Authors

  1. Bolzenius, Jacob D. PhD
  2. Velez, Carmen S. BS
  3. Lewis, Jeffrey D. MD, PhD
  4. Bigler, Erin D. PhD
  5. Wade, Benjamin S. C. PhD
  6. Cooper, Douglas B. PhD
  7. Kennedy, Jan E. PhD
  8. Reid, Matthew W. PhD
  9. Ritter, John L. MD
  10. York, Gerald E. MD
  11. Tate, David F. PhD

Abstract

Objective: Use diffusion tensor imaging to investigate white matter microstructure attributable to mild TBI (mTBI) and/or posttraumatic stress disorder (PTSD).

 

Participants: Twenty-seven individuals with mTBI only, 16 with PTSD only, 42 with mTBI + PTSD, and 43 service members who sustained orthopedic injury.

 

Design: Descriptive cross-sectional study.

 

Main Measures: Clinical diffusion tensor imaging sequence to assess fractional anisotropy, mean, axial, and radial diffusivity within selected regions of interest.

 

Results: Corrected analyses revealed a pattern of lower white matter integrity in the PTSD group for several scalar metrics. Regions affected included primarily right hemisphere areas of the internal capsule. These differences associated with the PTSD only cohort were observed in relation to all 3 comparison groups, while the mTBI + PTSD group did not exhibit any notable pattern of white matter abnormalities.

 

Conclusion: Results suggest that lower resolution scan sequences are sensitive to post-acute abnormalities associated with PTSD, particularly in the right hemisphere.
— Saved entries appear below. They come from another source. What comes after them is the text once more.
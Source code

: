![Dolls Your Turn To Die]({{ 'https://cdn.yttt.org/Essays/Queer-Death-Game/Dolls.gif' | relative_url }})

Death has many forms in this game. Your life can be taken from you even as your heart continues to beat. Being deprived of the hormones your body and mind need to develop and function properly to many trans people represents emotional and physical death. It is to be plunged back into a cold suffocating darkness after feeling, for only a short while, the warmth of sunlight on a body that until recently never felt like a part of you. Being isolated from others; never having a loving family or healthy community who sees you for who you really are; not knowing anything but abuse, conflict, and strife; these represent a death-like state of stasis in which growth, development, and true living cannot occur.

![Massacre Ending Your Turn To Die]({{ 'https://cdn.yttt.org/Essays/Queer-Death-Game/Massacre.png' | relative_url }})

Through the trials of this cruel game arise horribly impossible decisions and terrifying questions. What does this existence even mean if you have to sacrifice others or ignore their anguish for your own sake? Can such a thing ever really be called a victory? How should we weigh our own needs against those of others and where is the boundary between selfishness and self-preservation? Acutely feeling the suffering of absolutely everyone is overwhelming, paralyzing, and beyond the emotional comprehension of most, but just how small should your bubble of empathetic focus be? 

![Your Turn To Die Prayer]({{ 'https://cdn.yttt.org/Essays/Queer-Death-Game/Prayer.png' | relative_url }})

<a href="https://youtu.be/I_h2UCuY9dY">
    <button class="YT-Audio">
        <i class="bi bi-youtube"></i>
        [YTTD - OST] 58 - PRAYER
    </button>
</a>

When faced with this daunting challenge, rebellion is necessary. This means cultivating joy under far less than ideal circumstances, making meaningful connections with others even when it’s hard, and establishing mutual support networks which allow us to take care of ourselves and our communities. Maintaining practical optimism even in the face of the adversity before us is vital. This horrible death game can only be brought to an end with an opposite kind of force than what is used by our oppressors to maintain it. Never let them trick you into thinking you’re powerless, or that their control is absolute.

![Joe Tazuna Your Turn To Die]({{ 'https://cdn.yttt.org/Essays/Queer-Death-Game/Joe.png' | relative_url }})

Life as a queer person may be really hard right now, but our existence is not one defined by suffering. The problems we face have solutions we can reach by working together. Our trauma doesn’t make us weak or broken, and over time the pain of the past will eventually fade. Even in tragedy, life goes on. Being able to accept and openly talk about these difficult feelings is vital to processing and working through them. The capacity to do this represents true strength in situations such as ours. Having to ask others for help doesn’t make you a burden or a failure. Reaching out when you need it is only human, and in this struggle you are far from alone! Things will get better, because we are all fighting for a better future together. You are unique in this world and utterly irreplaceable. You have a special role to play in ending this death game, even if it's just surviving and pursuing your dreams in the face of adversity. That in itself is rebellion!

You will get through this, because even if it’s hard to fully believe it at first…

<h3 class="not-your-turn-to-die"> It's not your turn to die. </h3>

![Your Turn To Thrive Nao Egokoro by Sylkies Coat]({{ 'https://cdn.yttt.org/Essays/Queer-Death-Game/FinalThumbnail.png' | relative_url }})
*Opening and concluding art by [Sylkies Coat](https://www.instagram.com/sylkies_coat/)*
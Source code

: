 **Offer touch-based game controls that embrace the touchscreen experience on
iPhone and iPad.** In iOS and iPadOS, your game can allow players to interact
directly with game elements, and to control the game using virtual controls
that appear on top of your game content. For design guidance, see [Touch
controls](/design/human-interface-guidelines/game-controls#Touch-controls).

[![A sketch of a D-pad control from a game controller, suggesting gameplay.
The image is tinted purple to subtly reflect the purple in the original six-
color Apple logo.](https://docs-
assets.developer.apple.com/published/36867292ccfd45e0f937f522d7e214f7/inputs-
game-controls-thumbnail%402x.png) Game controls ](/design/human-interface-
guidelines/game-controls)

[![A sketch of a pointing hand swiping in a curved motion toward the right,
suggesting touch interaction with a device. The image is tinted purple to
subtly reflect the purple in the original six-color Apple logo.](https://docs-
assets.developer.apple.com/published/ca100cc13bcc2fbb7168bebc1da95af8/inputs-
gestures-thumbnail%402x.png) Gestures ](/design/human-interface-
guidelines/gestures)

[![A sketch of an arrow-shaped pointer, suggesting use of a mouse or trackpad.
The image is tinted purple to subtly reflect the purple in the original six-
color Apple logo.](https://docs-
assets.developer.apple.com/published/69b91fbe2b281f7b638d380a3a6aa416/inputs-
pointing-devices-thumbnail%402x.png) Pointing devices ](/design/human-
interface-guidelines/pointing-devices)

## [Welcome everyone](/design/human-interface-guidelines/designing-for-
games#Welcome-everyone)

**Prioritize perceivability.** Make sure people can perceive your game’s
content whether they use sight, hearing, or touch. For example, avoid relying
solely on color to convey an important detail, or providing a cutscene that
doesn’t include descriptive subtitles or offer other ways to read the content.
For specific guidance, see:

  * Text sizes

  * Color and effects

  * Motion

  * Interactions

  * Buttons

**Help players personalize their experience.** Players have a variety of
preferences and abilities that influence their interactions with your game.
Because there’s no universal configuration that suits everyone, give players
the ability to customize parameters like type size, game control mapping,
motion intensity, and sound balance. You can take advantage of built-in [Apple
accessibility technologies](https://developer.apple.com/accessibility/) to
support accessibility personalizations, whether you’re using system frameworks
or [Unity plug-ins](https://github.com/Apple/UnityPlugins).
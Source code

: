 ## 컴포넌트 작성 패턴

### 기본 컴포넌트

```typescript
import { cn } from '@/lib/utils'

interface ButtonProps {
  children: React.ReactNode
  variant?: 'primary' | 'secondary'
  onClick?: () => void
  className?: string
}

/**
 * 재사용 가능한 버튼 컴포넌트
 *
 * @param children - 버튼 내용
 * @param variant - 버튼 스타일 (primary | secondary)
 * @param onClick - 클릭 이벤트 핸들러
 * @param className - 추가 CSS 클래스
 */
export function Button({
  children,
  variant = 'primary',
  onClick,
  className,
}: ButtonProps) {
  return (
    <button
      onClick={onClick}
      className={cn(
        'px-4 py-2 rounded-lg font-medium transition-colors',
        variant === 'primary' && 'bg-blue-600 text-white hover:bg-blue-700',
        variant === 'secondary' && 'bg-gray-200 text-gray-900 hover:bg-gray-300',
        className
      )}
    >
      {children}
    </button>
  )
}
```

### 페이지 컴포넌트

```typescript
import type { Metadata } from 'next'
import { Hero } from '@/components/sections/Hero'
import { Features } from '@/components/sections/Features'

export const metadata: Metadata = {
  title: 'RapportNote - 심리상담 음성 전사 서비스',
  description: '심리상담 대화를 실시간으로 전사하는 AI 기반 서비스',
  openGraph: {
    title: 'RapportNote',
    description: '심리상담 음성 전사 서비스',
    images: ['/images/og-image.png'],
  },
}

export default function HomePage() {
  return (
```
In addition, these findings suggest that ongoing PTSD symptoms are associated with differences in white matter diffusion that are more readily detected in a clinical scan sequence than mTBI abnormalities. Future studies are needed to prospectively assess service members prior to onset of injury to verify this pattern of results.